Buna rağmen Hilmi Ziya Ülken hocamız, Felsefe yapma edimini, bu projenin içinden okuduğu için, bu ve buna benzer dizelerin Felsefe değil, 'hikemiyat' sayılması gerektiği konusunda uyarıyor bizi.
Dolayısıyla Ülken Hoca'yı izlersek, 'Hoşça bak zatına', 'hakimane edebiyatın veya edebi hikmetin' felsefeyle karıştırılmaması gerektiğini gösteren örneklerden biri gibi durur.
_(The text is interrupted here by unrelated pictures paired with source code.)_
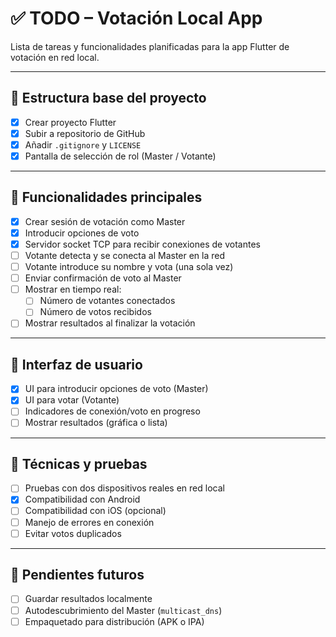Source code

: # ✅ TODO – Votación Local App

Lista de tareas y funcionalidades planificadas para la app Flutter de votación en red local.

---

## 🧱 Estructura base del proyecto

- [x] Crear proyecto Flutter
- [x] Subir a repositorio de GitHub
- [x] Añadir `.gitignore` y `LICENSE`
- [x] Pantalla de selección de rol (Master / Votante)

---

## 🔧 Funcionalidades principales

- [x] Crear sesión de votación como Master
- [x] Introducir opciones de voto
- [x] Servidor socket TCP para recibir conexiones de votantes
- [ ] Votante detecta y se conecta al Master en la red
- [ ] Votante introduce su nombre y vota (una sola vez)
- [ ] Enviar confirmación de voto al Master
- [ ] Mostrar en tiempo real:
  - [ ] Número de votantes conectados
  - [ ] Número de votos recibidos
- [ ] Mostrar resultados al finalizar la votación

---

## 🎨 Interfaz de usuario

- [x] UI para introducir opciones de voto (Master)
- [x] UI para votar (Votante)
- [ ] Indicadores de conexión/voto en progreso
- [ ] Mostrar resultados (gráfica o lista)

---

## 🧪 Técnicas y pruebas

- [ ] Pruebas con dos dispositivos reales en red local
- [x] Compatibilidad con Android
- [ ] Compatibilidad con iOS (opcional)
- [ ] Manejo de errores en conexión
- [ ] Evitar votos duplicados

---

## 📝 Pendientes futuros

- [ ] Guardar resultados localmente
- [ ] Autodescubrimiento del Master (`multicast_dns`)
- [ ] Empaquetado para distribución (APK o IPA)

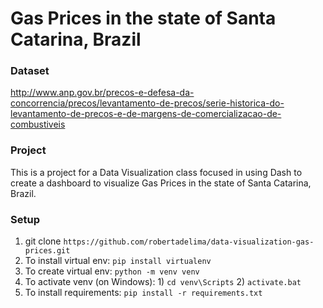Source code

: # Gas Prices in the state of Santa Catarina, Brazil

### Dataset 
http://www.anp.gov.br/precos-e-defesa-da-concorrencia/precos/levantamento-de-precos/serie-historica-do-levantamento-de-precos-e-de-margens-de-comercializacao-de-combustiveis

### Project
This is a project for a Data Visualization class focused in using Dash to create a dashboard to visualize Gas Prices in the state of Santa Catarina, Brazil.

### Setup 
1) git clone `https://github.com/robertadelima/data-visualization-gas-prices.git`
2) To install virtual env: `pip install virtualenv`
3) To create virtual env: `python -m venv venv`
4) To activate venv (on Windows): 1) `cd venv\Scripts` 2) `activate.bat`
5) To install requirements: `pip install -r requirements.txt`
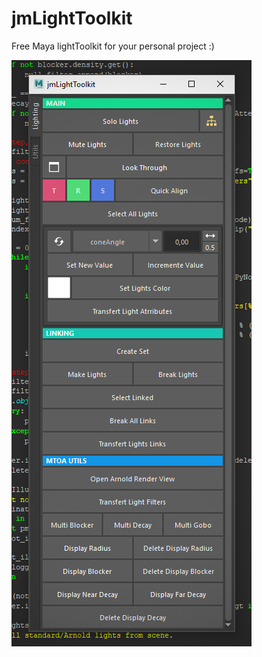 # jmLightToolkit
Free Maya lightToolkit for your personal project :)

![Image of Yaktocat](https://github.com/JsnMertens/jmLightToolkit/blob/master/resourcesLightToolkit/printscreen.jpg)

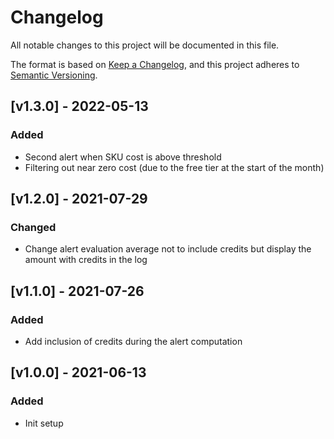 # Changelog
All notable changes to this project will be documented in this file.

The format is based on [Keep a Changelog](https://keepachangelog.com/en/1.0.0/),
and this project adheres to [Semantic Versioning](https://semver.org/spec/v2.0.0.html).

## [v1.3.0] - 2022-05-13
### Added
- Second alert when SKU cost is above threshold
- Filtering out near zero cost (due to the free tier at the start of the month)

## [v1.2.0] - 2021-07-29
### Changed
- Change alert evaluation average not to include credits but display the amount with credits in the log

## [v1.1.0] - 2021-07-26
### Added
- Add inclusion of credits during the alert computation

## [v1.0.0] - 2021-06-13
### Added
- Init setup
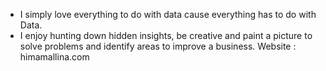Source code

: - I simply love everything to do with data cause everything has to do with Data. 
- I enjoy hunting down hidden insights, be creative and paint a picture to solve problems and identify areas to improve a business. 
Website : himamallina.com
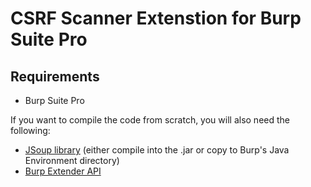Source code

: CSRF Scanner Extenstion for Burp Suite Pro
=

Requirements
-

* Burp Suite Pro

If you want to compile the code from scratch, you will also need the following:

* [JSoup library](http://jsoup.org) (either compile into the .jar or copy to Burp's Java Environment directory)
* [Burp Extender API](http://portswigger.net/burp/extender/api/burp_extender_api.zip)
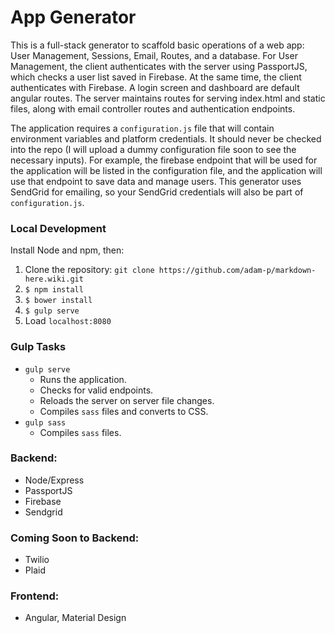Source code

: # App Generator

This is a full-stack generator to scaffold basic operations of a web app:  User Management, Sessions, Email, Routes, and a database.  For User Management, the client authenticates with the server using PassportJS, which checks a user list saved in Firebase.  At the same time, the client authenticates with Firebase.  A login screen and dashboard are default angular routes.  The server maintains routes for serving index.html and static files, along with email controller routes and authentication endpoints.

The application requires a `configuration.js` file that will contain environment variables and platform credentials.  It should never be checked into the repo (I will upload a dummy configuration file soon to see the necessary inputs).  For example, the firebase endpoint that will be used for the application will be listed in the configuration file, and the application will use that endpoint to save data and manage users.  This generator uses SendGrid for emailing, so your SendGrid credentials will also be part of `configuration.js`.

### Local Development

Install Node and npm, then:

1. Clone the repository: `git clone https://github.com/adam-p/markdown-here.wiki.git`
2. `$ npm install`
3. `$ bower install`
4. `$ gulp serve`
5. Load `localhost:8080`

### Gulp Tasks

- `gulp serve`
  - Runs the application.
  - Checks for valid endpoints.
  - Reloads the server on server file changes.
  - Compiles `sass` files and converts to CSS.
- `gulp sass`
  - Compiles `sass` files.

### Backend:
* Node/Express
* PassportJS
* Firebase
* Sendgrid

### Coming Soon to Backend:
* Twilio
* Plaid

### Frontend:

* Angular, Material Design

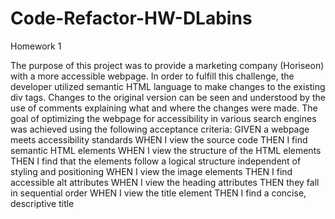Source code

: # Code-Refactor-HW-DLabins
Homework 1

The purpose of this project was to provide a marketing company (Horiseon) with a more accessible webpage. In order to fulfill this challenge, the developer utilized semantic HTML language to make changes to the existing div tags. Changes to the original version can be seen and understood by the use of comments explaining what and where the changes were made. The goal of optimizing the webpage for accessibility in various search engines was achieved using the following acceptance criteria:
GIVEN a webpage meets accessibility standards
WHEN I view the source code
THEN I find semantic HTML elements
WHEN I view the structure of the HTML elements
THEN I find that the elements follow a logical structure independent of styling and positioning
WHEN I view the image elements
THEN I find accessible alt attributes
WHEN I view the heading attributes
THEN they fall in sequential order
WHEN I view the title element
THEN I find a concise, descriptive title

​

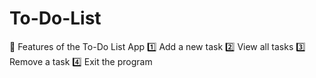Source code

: # To-Do-List
📌 Features of the To-Do List App 1️⃣ Add a new task 2️⃣ View all tasks 3️⃣ Remove a task 4️⃣ Exit the program
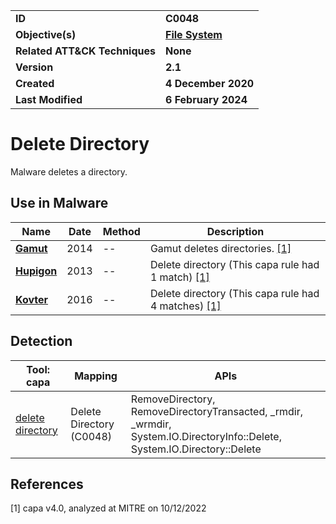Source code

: <table>
<tr>
<td><b>ID</b></td>
<td><b>C0048</b></td>
</tr>
<tr>
<td><b>Objective(s)</b></td>
<td><b><a href="../file-system">File System</a></b></td>
</tr>
<tr>
<td><b>Related ATT&CK Techniques</b></td>
<td><b>None</b></td>
</tr>
<tr>
<td><b>Version</b></td>
<td><b>2.1</b></td>
</tr>
<tr>
<td><b>Created</b></td>
<td><b>4 December 2020</b></td>
</tr>
<tr>
<td><b>Last Modified</b></td>
<td><b>6 February 2024</b></td>
</tr>
</table>


# Delete Directory

Malware deletes a directory.

## Use in Malware

|Name|Date|Method|Description|
|---|---|---|---|
|[**Gamut**](../../xample-malware/gamut.md)|2014|--|Gamut deletes directories. [[1]](#1)|
|[**Hupigon**](../../xample-malware/hupigon.md)|2013|--|Delete directory (This capa rule had 1 match) [[1]](#1)|
|[**Kovter**](../../xample-malware/kovter.md)|2016|--|Delete directory (This capa rule had 4 matches) [[1]](#1)|

## Detection

|Tool: capa|Mapping|APIs|
|---|---|---|
|[delete directory](https://github.com/mandiant/capa-rules/blob/master/host-interaction/file-system/delete/delete-directory.yml)|Delete Directory (C0048)|RemoveDirectory, RemoveDirectoryTransacted, _rmdir, _wrmdir, System.IO.DirectoryInfo::Delete, System.IO.Directory::Delete|

## References

<a name="1">[1]</a> capa v4.0, analyzed at MITRE on 10/12/2022

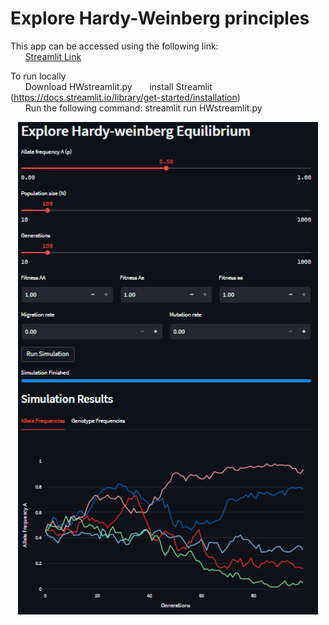 # Explore Hardy-Weinberg principles
 
 This app can be accessed using the following link:  
&nbsp;&nbsp;&nbsp;&nbsp;&nbsp;&nbsp;[Streamlit Link](https://pruelens-hw-app-hwstreamlit-iyf2kb.streamlit.app/)
    
  
To run locally   
&nbsp;&nbsp;&nbsp;&nbsp;&nbsp;&nbsp;Download HWstreamlit.py
&nbsp;&nbsp;&nbsp;&nbsp;&nbsp;&nbsp;install Streamlit (https://docs.streamlit.io/library/get-started/installation)  
&nbsp;&nbsp;&nbsp;&nbsp;&nbsp;&nbsp;Run the following command: streamlit run HWstreamlit.py   

<p align="center">
  <img src="https://github.com/Pruelens/HW_app/blob/main/AppCapture_01.PNG?raw=true" width="480">
</p>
Ülken açıklıyor; -şöyle: "Eski Hind hikemiyyatından mülhem olup, Beydeba'ya nisbet edilen Kelile ve Dimne ve bundan esinlenerek Binbir Gece Masalları veya Humayunname, Arapların Makaamat-ı Harirî'si, Şeyh Sadi'nin Gülistan ve Bostan'ı, Lafontaine'nin hikaye ve masalları, hatta Ebu'I-Ala'nın Lüzumiyyatı, Mevlana'nın Mesnevi'si, Aşık Paşa'nın Garibname'si, Dante'nin İlahi Komedya'sı, Milton'ın Kaybolmuş Cennet'i, Geethe'nin Faustu vs. de felsefe de ğildir. Çünkü bunlar, Ülken Hoca'ya göre 'felsefe eserlerinin ruhu olan sistemlilik, açıklık; bilgi, varlık ve değerlere ait bütün halinde bir açıklama olma vasfı'ndan yoksundurlar.